▸ How to complete this task
Reproduce every record below exactly as written, leaving out any pictures.

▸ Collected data
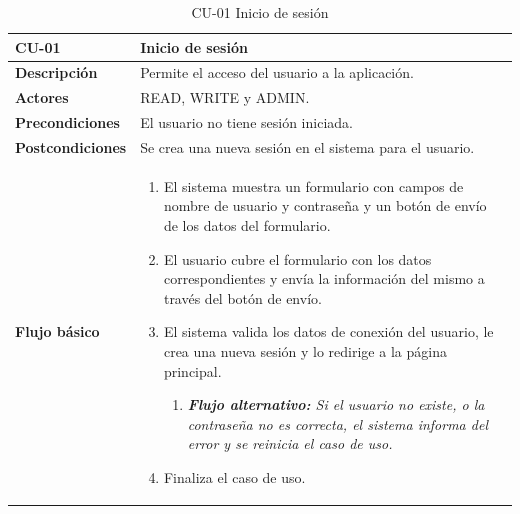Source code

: \begin{table} [H]
    \centering
    \setlength{\leftmargini}{0.4cm}
	\resizebox{15cm}{!} { %
    \begin{tabular}{| m{3cm} | m{12cm} |}   
    \hline
	  \textbf{CU-01} & \textbf{Inicio de sesión} \\\hline
	  \textbf{Descripción} & Permite el acceso del usuario a la aplicación. \\\hline
	  \textbf{Actores} & READ, WRITE y ADMIN. \\\hline
	  \textbf{Precondiciones} & El usuario no tiene sesión iniciada. \\\hline
	  \textbf{Postcondiciones} & Se crea una nueva sesión en el sistema para el usuario. \\\hline
	  \textbf{Flujo básico} & 
		\begin{enumerate}
	  	\item El sistema muestra un formulario con campos de nombre de usuario y contraseña y un botón de envío de los datos del formulario.
		\item El usuario cubre el formulario con los datos correspondientes y envía la información del mismo a través del botón de envío.
	  	\item El sistema valida los datos de conexión del usuario, le crea una nueva sesión y lo redirige a la página principal.	
	  	\begin{enumerate}
		   \item \textit{\textbf{Flujo alternativo:} Si el usuario no existe, o la contraseña no es correcta, el sistema informa del
error y se reinicia el caso de uso.}
		\end{enumerate}   	
	   	\item Finaliza el caso de uso.
	  \end{enumerate} 	  	  
	  \\\hline
    \end{tabular}
    } %
    \caption{CU-01 Inicio de sesión}
    \label{tab:cu-inicio-sesion}
\end{table}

▸ Answer to this problem
Source code

: \begin{table} [H]
    \centering
    \setlength{\leftmargini}{0.4cm}
	\resizebox{15cm}{!} { %
    \begin{tabular}{| m{3cm} | m{12cm} |}   
    \hline
	  \textbf{CU-01} & \textbf{Inicio de sesión} \\\hline
	  \textbf{Descripción} & Permite el acceso del usuario a la aplicación. \\\hline
	  \textbf{Actores} & READ, WRITE y ADMIN. \\\hline
	  \textbf{Precondiciones} & El usuario no tiene sesión iniciada. \\\hline
	  \textbf{Postcondiciones} & Se crea una nueva sesión en el sistema para el usuario. \\\hline
	  \textbf{Flujo básico} & 
		\begin{enumerate}
	  	\item El sistema muestra un formulario con campos de nombre de usuario y contraseña y un botón de envío de los datos del formulario.
		\item El usuario cubre el formulario con los datos correspondientes y envía la información del mismo a través del botón de envío.
	  	\item El sistema valida los datos de conexión del usuario, le crea una nueva sesión y lo redirige a la página principal.	
	  	\begin{enumerate}
		   \item \textit{\textbf{Flujo alternativo:} Si el usuario no existe, o la contraseña no es correcta, el sistema informa del
error y se reinicia el caso de uso.}
		\end{enumerate}   	
	   	\item Finaliza el caso de uso.
	  \end{enumerate} 	  	  
	  \\\hline
    \end{tabular}
    } %
    \caption{CU-01 Inicio de sesión}
    \label{tab:cu-inicio-sesion}
\end{table}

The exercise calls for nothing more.